## Work to complete
Keep only those lines of the records that include the string "datapoints".

## Material for the task
──────────

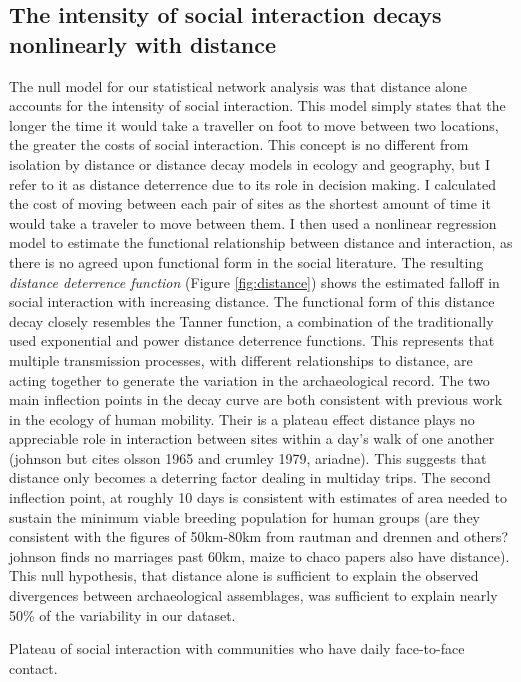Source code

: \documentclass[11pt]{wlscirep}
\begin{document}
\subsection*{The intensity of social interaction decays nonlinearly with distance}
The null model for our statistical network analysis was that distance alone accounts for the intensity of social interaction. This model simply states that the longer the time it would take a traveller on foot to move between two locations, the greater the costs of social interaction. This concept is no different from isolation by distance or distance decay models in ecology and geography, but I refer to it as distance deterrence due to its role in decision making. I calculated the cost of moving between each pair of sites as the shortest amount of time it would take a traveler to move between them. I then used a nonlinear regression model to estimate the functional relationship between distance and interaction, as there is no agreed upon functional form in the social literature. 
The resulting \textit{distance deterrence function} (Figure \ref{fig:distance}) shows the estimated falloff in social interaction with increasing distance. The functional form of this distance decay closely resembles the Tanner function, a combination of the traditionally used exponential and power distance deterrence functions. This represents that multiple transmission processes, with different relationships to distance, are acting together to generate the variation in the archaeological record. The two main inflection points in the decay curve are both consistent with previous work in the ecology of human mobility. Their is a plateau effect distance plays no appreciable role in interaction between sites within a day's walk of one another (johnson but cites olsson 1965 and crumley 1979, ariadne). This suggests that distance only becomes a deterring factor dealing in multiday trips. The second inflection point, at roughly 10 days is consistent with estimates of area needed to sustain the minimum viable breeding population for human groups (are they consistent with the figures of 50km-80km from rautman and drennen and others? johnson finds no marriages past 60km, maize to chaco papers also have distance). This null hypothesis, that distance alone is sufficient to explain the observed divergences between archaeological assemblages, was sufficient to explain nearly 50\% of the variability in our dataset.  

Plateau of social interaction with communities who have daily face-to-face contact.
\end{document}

──────────

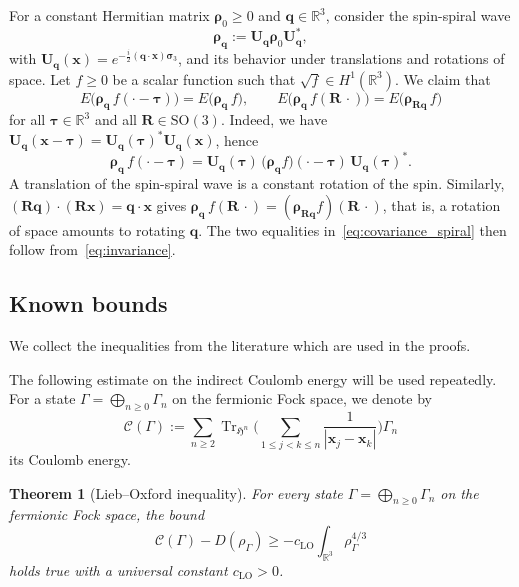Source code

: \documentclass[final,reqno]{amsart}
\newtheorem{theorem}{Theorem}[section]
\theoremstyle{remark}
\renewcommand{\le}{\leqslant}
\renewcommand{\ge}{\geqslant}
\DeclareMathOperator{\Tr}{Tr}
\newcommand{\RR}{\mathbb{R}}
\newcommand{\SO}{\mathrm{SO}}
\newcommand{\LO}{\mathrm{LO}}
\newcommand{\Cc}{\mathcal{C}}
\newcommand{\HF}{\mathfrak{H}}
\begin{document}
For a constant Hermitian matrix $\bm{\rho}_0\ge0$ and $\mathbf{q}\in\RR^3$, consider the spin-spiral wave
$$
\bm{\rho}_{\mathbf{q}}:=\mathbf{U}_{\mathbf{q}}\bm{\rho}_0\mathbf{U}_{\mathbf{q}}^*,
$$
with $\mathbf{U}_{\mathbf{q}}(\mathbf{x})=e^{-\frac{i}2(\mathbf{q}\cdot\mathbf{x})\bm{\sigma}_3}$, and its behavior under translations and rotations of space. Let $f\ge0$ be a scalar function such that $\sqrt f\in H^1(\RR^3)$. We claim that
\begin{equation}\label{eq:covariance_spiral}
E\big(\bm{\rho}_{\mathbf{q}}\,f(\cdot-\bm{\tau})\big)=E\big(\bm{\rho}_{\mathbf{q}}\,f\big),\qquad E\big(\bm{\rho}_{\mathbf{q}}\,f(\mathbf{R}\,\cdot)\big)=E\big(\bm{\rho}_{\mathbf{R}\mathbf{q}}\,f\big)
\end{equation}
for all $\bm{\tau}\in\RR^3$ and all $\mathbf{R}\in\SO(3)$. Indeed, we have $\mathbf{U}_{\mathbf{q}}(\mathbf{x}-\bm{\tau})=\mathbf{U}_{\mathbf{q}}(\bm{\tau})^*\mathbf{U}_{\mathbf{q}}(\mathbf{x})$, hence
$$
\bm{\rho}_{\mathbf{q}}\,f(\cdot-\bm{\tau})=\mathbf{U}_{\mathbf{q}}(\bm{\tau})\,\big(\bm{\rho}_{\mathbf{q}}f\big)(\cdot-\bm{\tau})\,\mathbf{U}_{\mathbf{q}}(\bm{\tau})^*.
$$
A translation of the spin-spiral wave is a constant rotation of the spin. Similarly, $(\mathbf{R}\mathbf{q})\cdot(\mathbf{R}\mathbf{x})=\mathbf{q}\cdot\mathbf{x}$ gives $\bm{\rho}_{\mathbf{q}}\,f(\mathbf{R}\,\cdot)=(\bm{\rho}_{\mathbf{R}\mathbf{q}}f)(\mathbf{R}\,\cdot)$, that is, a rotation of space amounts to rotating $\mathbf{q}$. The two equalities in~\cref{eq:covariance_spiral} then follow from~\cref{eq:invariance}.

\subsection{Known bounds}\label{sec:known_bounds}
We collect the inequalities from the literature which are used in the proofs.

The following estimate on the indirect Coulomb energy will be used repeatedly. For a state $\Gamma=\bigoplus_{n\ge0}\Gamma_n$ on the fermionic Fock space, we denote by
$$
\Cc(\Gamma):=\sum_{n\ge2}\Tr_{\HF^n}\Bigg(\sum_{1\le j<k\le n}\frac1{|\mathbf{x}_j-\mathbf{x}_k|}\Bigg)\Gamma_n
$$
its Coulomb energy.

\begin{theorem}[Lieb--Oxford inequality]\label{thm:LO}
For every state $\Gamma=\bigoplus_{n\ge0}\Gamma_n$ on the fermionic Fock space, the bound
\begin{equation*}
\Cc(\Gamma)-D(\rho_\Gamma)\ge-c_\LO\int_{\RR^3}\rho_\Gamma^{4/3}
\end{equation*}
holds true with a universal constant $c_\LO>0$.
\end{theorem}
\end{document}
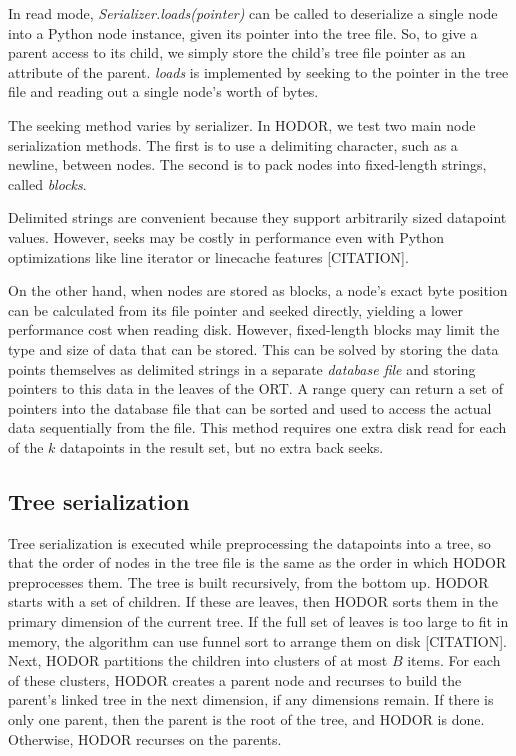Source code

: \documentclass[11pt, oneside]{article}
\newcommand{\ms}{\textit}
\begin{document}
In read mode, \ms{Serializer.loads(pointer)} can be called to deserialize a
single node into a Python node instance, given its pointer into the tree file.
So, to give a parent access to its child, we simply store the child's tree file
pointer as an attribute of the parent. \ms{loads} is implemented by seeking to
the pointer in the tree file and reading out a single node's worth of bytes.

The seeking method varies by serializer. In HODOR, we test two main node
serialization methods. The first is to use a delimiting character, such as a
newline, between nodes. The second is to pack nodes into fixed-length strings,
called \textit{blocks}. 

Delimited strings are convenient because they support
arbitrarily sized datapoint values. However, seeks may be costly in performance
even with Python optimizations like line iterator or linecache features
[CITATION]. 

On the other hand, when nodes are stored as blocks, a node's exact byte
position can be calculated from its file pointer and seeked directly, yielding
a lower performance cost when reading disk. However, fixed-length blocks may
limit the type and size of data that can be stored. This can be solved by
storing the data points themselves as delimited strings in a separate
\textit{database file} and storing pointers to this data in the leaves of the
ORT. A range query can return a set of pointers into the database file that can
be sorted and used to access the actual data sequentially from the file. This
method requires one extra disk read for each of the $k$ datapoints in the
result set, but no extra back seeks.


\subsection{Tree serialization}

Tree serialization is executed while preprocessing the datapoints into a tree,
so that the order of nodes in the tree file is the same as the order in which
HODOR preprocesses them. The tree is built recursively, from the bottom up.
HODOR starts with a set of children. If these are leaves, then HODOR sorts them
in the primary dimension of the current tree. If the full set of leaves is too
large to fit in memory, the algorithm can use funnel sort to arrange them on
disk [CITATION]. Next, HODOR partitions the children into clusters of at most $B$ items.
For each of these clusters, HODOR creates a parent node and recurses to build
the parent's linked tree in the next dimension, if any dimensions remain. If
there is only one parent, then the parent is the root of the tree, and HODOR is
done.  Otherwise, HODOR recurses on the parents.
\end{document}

──────────

## Output for this exercise
method requires one extra disk read for each of the $k$ datapoints in the
Tree serialization is executed while preprocessing the datapoints into a tree,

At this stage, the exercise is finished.